The role of GLP-1 in neuronal activity and neurodegeneration

Abstract

Type 2 diabetes has been identified as a risk factor for Alzheimer's disease (AD). The underlying mechanism behind this unexpected link is most likely linked to the observed desensitization of insulin receptors in the brain. Insulin acts as a growth factor in the brain and supports neuronal repair, dendritic sprouting, and differentiation. Several drugs have been developed to treat type 2 diabetes which re-synthesize insulin receptors and may be of use to prevent neurodegenerative developments in AD. The incretin glucagon-like peptide-1 (GLP-1) is a hormone that facilitates insulin release under high blood sugar conditions. Interestingly, GLP-1 also has very similar growth factor like properties as insulin, and has been shown to protect neurons from toxic effects.
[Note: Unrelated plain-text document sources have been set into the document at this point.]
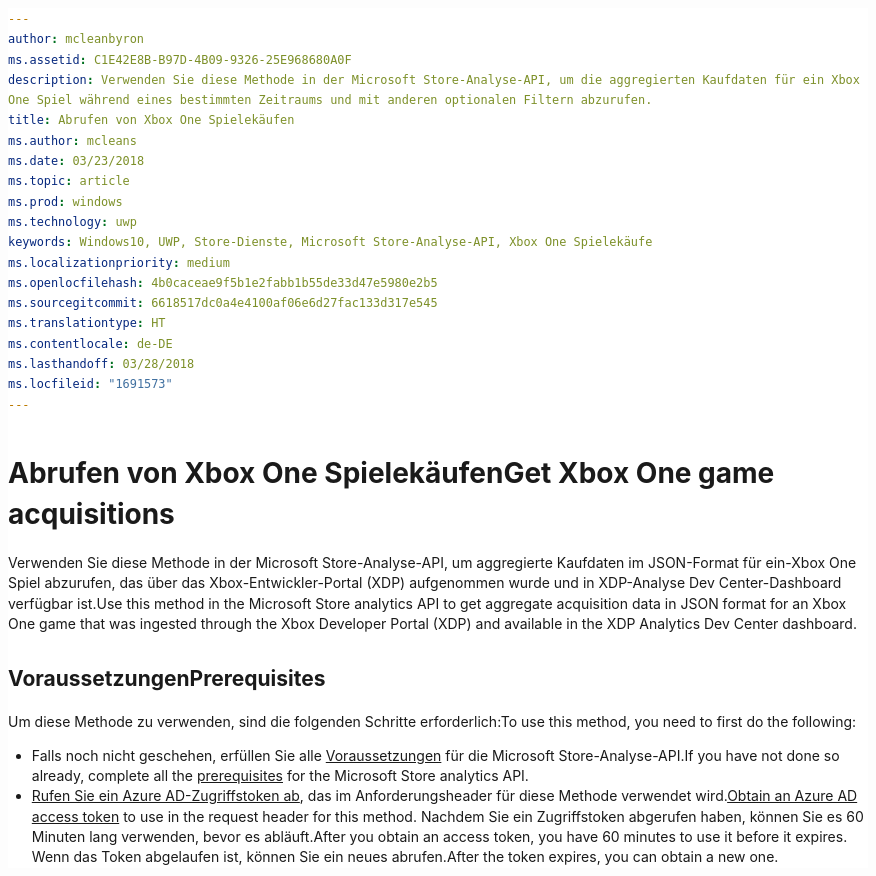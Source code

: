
 ```yaml
---
author: mcleanbyron
ms.assetid: C1E42E8B-B97D-4B09-9326-25E968680A0F
description: Verwenden Sie diese Methode in der Microsoft Store-Analyse-API, um die aggregierten Kaufdaten für ein Xbox One Spiel während eines bestimmten Zeitraums und mit anderen optionalen Filtern abzurufen.
title: Abrufen von Xbox One Spielekäufen
ms.author: mcleans
ms.date: 03/23/2018
ms.topic: article
ms.prod: windows
ms.technology: uwp
keywords: Windows10, UWP, Store-Dienste, Microsoft Store-Analyse-API, Xbox One Spielekäufe
ms.localizationpriority: medium
ms.openlocfilehash: 4b0caceae9f5b1e2fabb1b55de33d47e5980e2b5
ms.sourcegitcommit: 6618517dc0a4e4100af06e6d27fac133d317e545
ms.translationtype: HT
ms.contentlocale: de-DE
ms.lasthandoff: 03/28/2018
ms.locfileid: "1691573"
---
```

# <a name="get-xbox-one-game-acquisitions"></a><span data-ttu-id="6b3a3-104">Abrufen von Xbox One Spielekäufen</span><span class="sxs-lookup"><span data-stu-id="6b3a3-104">Get Xbox One game acquisitions</span></span>

<span data-ttu-id="6b3a3-105">Verwenden Sie diese Methode in der Microsoft Store-Analyse-API, um aggregierte Kaufdaten im JSON-Format für ein-Xbox One Spiel abzurufen, das über das Xbox-Entwickler-Portal (XDP) aufgenommen wurde und in XDP-Analyse Dev Center-Dashboard verfügbar ist.</span><span class="sxs-lookup"><span data-stu-id="6b3a3-105">Use this method in the Microsoft Store analytics API to get aggregate acquisition data in JSON format for an Xbox One game that was ingested through the Xbox Developer Portal (XDP) and available in the XDP Analytics Dev Center dashboard.</span></span>

## <a name="prerequisites"></a><span data-ttu-id="6b3a3-106">Voraussetzungen</span><span class="sxs-lookup"><span data-stu-id="6b3a3-106">Prerequisites</span></span>

<span data-ttu-id="6b3a3-107">Um diese Methode zu verwenden, sind die folgenden Schritte erforderlich:</span><span class="sxs-lookup"><span data-stu-id="6b3a3-107">To use this method, you need to first do the following:</span></span>

* <span data-ttu-id="6b3a3-108">Falls noch nicht geschehen, erfüllen Sie alle [Voraussetzungen](access-analytics-data-using-windows-store-services.md#prerequisites) für die Microsoft Store-Analyse-API.</span><span class="sxs-lookup"><span data-stu-id="6b3a3-108">If you have not done so already, complete all the [prerequisites](access-analytics-data-using-windows-store-services.md#prerequisites) for the Microsoft Store analytics API.</span></span>
* <span data-ttu-id="6b3a3-109">[Rufen Sie ein Azure AD-Zugriffstoken ab](access-analytics-data-using-windows-store-services.md#obtain-an-azure-ad-access-token), das im Anforderungsheader für diese Methode verwendet wird.</span><span class="sxs-lookup"><span data-stu-id="6b3a3-109">[Obtain an Azure AD access token](access-analytics-data-using-windows-store-services.md#obtain-an-azure-ad-access-token) to use in the request header for this method.</span></span> <span data-ttu-id="6b3a3-110">Nachdem Sie ein Zugriffstoken abgerufen haben, können Sie es 60 Minuten lang verwenden, bevor es abläuft.</span><span class="sxs-lookup"><span data-stu-id="6b3a3-110">After you obtain an access token, you have 60 minutes to use it before it expires.</span></span> <span data-ttu-id="6b3a3-111">Wenn das Token abgelaufen ist, können Sie ein neues abrufen.</span><span class="sxs-lookup"><span data-stu-id="6b3a3-111">After the token expires, you can obtain a new one.</span></span>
In preclinical studies, GLP-1 and longer lasting analogues reduce apoptosis, protect neurons from oxidative stress, induce neurite outgrowth, protect synaptic plasticity and memory formation from the detrimental effects of β-amyloid, and reduce plaque formation and the inflammation response in the brains of mouse models of AD. An advantage of GLP-1 is that it does not affect blood sugar levels in nondiabetic people. Furthermore, recent research has shown that some GLP-1 analogues can cross the blood-brain barrier, including two that are on the market as a treatment for type 2 diabetes. Therefore, GLP-1 analogues show great promise as a novel treatment for AD or other neurodegenerative conditions.